### ABOUT THIS TASK
Once you find the line with "m='723200'>of</span> <span m='723280'>asking</span>" in the entries below, return exactly every line from it through the line with "### The Idle Process".

### RECORDS SHOWN
......
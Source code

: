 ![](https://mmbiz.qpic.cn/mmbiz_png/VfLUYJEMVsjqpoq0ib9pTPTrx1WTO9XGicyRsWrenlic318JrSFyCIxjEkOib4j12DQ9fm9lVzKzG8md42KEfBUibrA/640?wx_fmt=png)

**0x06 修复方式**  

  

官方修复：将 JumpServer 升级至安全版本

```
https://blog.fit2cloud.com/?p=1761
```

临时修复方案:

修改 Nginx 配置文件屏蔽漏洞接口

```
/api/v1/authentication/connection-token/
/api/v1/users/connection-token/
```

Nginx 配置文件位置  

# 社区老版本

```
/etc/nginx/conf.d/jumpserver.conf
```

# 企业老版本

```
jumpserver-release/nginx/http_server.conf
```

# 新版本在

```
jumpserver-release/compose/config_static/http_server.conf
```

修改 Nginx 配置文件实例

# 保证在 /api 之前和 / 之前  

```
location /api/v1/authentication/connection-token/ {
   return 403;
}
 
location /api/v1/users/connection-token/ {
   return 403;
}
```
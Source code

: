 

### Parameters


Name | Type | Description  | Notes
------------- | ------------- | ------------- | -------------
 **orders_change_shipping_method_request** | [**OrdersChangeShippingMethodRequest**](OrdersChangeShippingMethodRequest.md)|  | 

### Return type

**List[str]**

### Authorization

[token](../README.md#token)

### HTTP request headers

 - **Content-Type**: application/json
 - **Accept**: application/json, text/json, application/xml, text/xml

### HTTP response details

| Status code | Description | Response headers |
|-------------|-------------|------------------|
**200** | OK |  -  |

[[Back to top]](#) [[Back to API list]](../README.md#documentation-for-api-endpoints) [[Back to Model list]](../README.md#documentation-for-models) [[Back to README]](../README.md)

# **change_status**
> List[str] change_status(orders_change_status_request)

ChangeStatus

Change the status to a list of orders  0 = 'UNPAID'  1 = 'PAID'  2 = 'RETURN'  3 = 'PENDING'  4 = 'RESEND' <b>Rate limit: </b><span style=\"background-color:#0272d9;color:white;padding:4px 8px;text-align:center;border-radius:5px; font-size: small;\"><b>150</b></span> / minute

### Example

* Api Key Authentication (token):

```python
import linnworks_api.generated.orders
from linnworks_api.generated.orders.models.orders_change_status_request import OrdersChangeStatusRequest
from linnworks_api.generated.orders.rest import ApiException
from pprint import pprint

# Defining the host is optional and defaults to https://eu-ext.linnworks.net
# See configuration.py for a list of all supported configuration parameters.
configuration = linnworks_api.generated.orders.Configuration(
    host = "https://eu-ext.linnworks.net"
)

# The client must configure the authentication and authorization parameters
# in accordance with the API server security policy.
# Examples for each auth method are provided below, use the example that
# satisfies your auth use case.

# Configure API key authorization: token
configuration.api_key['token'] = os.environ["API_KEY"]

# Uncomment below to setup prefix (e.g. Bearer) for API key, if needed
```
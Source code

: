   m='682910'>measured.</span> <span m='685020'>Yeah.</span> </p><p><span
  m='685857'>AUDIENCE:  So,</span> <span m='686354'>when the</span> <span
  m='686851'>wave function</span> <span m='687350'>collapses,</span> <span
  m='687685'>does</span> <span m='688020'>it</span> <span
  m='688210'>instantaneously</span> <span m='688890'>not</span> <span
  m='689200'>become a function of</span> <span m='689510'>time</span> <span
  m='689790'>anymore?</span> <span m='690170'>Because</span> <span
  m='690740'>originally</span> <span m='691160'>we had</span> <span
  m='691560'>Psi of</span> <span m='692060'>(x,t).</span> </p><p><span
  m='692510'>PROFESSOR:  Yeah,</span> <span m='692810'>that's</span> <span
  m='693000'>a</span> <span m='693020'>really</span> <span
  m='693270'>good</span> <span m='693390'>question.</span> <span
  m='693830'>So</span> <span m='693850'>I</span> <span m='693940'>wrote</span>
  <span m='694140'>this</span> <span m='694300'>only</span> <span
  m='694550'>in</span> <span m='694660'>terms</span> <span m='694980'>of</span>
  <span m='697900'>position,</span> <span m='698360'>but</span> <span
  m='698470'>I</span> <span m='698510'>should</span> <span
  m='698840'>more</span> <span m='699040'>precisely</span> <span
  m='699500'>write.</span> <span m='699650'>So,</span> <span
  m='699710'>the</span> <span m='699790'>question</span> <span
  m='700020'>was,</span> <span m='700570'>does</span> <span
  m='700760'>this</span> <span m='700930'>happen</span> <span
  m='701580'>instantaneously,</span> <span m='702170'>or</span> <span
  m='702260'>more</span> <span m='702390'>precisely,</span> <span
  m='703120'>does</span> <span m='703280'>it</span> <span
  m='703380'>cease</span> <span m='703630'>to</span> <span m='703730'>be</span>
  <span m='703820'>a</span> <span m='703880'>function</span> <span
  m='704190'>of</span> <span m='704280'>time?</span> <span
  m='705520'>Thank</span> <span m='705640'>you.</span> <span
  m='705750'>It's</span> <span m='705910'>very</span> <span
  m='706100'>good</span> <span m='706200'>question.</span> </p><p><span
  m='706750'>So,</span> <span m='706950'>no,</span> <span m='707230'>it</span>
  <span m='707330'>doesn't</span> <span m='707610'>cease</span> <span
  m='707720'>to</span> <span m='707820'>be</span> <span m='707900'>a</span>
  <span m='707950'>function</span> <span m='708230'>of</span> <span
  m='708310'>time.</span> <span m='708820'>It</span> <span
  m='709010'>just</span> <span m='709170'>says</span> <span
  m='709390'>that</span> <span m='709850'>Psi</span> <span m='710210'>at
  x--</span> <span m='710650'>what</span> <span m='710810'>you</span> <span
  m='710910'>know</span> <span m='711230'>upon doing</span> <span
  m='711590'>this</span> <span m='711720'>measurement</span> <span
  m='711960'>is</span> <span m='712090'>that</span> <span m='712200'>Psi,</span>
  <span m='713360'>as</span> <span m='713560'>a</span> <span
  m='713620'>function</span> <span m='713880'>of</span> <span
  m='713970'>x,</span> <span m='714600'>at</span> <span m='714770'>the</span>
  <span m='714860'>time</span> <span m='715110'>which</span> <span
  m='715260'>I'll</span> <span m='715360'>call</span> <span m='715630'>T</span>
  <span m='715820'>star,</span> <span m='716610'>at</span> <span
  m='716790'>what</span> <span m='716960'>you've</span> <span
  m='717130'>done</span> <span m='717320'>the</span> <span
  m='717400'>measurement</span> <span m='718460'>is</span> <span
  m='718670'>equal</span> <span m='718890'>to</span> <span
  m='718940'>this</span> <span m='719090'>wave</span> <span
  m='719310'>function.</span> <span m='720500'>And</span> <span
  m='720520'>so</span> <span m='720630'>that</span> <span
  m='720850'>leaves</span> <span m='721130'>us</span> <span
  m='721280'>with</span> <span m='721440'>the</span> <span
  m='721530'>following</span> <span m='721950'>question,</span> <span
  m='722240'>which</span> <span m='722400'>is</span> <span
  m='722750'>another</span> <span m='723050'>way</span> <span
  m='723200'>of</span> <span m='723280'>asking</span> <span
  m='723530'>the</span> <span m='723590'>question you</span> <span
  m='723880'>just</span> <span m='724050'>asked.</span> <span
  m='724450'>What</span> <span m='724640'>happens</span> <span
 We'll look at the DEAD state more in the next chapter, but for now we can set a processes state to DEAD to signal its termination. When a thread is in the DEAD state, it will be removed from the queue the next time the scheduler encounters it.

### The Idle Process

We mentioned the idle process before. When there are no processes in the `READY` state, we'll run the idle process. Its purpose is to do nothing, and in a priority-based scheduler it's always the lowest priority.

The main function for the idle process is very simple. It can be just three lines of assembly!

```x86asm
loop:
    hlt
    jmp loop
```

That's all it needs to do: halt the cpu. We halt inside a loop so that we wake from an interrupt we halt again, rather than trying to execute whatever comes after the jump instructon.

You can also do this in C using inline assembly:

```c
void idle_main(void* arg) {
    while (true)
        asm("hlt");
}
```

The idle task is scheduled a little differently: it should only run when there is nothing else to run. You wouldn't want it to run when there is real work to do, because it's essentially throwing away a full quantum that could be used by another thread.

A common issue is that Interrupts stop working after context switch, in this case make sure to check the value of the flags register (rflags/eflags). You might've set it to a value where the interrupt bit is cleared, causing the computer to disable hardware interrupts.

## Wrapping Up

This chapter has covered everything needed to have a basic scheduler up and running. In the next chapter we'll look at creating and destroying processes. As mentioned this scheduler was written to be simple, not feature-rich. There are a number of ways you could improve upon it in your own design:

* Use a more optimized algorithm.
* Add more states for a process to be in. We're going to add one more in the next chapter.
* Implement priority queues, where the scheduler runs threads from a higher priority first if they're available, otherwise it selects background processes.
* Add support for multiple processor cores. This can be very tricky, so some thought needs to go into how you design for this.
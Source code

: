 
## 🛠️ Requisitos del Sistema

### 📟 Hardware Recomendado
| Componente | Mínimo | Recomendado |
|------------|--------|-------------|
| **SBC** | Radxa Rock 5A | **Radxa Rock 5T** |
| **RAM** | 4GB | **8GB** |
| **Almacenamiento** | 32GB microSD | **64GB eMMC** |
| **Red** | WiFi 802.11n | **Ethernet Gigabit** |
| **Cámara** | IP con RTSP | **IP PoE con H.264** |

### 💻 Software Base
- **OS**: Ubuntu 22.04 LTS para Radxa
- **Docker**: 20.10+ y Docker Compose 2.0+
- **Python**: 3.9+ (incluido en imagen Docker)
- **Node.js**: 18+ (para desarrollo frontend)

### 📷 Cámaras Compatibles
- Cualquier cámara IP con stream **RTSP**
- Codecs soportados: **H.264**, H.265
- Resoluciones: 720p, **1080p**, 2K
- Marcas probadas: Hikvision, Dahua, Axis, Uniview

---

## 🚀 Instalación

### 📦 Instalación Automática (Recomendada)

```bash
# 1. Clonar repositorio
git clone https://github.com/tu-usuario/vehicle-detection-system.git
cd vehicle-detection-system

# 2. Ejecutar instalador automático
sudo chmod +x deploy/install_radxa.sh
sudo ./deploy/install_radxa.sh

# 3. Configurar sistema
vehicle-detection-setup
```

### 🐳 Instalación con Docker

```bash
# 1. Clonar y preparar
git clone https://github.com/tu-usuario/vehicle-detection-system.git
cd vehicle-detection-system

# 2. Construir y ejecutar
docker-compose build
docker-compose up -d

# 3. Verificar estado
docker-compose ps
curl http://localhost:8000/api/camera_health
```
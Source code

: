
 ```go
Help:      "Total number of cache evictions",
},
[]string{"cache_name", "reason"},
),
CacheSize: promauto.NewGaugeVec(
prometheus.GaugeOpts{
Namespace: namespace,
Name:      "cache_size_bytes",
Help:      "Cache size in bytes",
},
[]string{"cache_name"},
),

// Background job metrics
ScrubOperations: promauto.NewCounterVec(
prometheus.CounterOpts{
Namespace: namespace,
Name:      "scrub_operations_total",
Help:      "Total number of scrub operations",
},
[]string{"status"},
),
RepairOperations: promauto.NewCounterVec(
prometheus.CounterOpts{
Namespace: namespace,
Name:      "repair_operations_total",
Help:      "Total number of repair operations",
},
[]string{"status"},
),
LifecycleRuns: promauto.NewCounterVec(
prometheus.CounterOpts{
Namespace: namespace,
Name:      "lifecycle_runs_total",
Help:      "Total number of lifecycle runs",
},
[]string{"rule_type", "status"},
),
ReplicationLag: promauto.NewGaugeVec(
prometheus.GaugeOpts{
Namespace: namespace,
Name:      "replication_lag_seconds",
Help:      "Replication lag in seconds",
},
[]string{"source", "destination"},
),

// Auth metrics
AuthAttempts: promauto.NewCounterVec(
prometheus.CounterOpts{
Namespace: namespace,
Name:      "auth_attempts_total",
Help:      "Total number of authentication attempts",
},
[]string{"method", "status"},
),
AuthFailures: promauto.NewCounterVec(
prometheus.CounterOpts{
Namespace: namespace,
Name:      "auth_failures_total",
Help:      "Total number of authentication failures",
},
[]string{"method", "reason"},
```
......
### ANSWER BOX
  m='723200'>of</span> <span m='723280'>asking</span> <span
  m='723530'>the</span> <span m='723590'>question you</span> <span
  m='723880'>just</span> <span m='724050'>asked.</span> <span
  m='724450'>What</span> <span m='724640'>happens</span> <span
 We'll look at the DEAD state more in the next chapter, but for now we can set a processes state to DEAD to signal its termination. When a thread is in the DEAD state, it will be removed from the queue the next time the scheduler encounters it.

### The Idle Process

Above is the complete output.